La useless box ("scatola inutile") è un dispositivo meccanico funzionante ma progettato per non compiere alcuna attività rilevante. La sua origine concettuale si può far risalire a battute umoristiche popolari, come per esempio la "macchina per tagliare il brodo"; uno scherzoso esemplare gigantesco venne realizzato nel 1919 a Pavia da una compagnia di goliardi per la "festa della matricola"; con loro c'era il futuro premio Nobel Giulio Natta[1].
Questi dispositivi, creati e magari venduti per diletto o per mostrare come un meccanismo molto articolato può compiere azioni inutili, dal punto di vista filosofico vengono fatti risalire alle "macchine inutili" di Bruno Munari.[2][3]

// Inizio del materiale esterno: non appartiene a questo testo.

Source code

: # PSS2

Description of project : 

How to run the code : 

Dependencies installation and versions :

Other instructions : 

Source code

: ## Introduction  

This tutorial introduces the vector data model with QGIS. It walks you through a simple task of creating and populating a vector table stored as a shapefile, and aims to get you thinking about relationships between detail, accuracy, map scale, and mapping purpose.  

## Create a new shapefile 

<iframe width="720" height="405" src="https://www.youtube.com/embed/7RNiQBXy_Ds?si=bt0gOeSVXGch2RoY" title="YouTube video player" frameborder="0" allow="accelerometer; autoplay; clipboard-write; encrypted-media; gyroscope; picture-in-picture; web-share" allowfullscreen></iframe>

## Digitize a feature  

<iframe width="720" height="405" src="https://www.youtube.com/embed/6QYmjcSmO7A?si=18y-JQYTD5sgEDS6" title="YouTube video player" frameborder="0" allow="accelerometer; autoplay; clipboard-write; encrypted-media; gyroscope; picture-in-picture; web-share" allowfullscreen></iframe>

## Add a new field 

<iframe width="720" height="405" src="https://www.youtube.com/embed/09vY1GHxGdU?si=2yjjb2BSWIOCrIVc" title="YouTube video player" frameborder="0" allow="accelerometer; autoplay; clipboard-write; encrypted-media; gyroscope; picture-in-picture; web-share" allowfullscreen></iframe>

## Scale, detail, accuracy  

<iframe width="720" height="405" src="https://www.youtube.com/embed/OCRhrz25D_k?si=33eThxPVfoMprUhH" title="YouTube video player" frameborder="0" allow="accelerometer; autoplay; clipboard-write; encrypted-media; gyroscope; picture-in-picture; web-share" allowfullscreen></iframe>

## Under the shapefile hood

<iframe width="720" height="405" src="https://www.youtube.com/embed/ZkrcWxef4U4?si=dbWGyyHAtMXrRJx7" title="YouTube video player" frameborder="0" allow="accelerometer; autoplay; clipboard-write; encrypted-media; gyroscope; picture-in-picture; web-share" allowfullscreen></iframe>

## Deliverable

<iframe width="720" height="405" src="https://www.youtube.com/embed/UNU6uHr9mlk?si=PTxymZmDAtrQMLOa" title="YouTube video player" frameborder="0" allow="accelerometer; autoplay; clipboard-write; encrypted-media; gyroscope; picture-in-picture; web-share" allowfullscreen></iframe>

Munari affermava che tali macchine sono inutili perché "non fabbricano, non eliminano manodopera, non fanno economizzare tempo e denaro, non producono niente di commerciabile. Non sono altro che oggetti mobili colorati, appositamente studiati per ottenere quella determinata varietà di accostamenti, di movimenti, di forme e di colori. Oggetti da guardare come si guarda un complesso mobile di nubi dopo essere stati sette ore nell’interno di un’officina di macchine utili"[4].
Tra le più celebri useless box ci sono quelle ispirate ai progetti del matematico Marvin Minsky e che consistono in una scatola di legno con un interruttore. Attivando l'interruttore si mette in azione un meccanismo il cui unico scopo è quello di disattivare l'interruttore stesso e riportare la scatola nello stato precedente[5]. Questo meccanismo può ricordare alcuni tipi di salvadanai automatici che "rubano" le monete.
Spesso le useless box vengono vendute in parti separate da montare, in modo che l'assemblamento della macchina rientri nel fai da te o nei rompicapi da costruire. Le macchina inutili non prodotte in maniera seriale sono considerate oggetti di Arte contemporanea[6].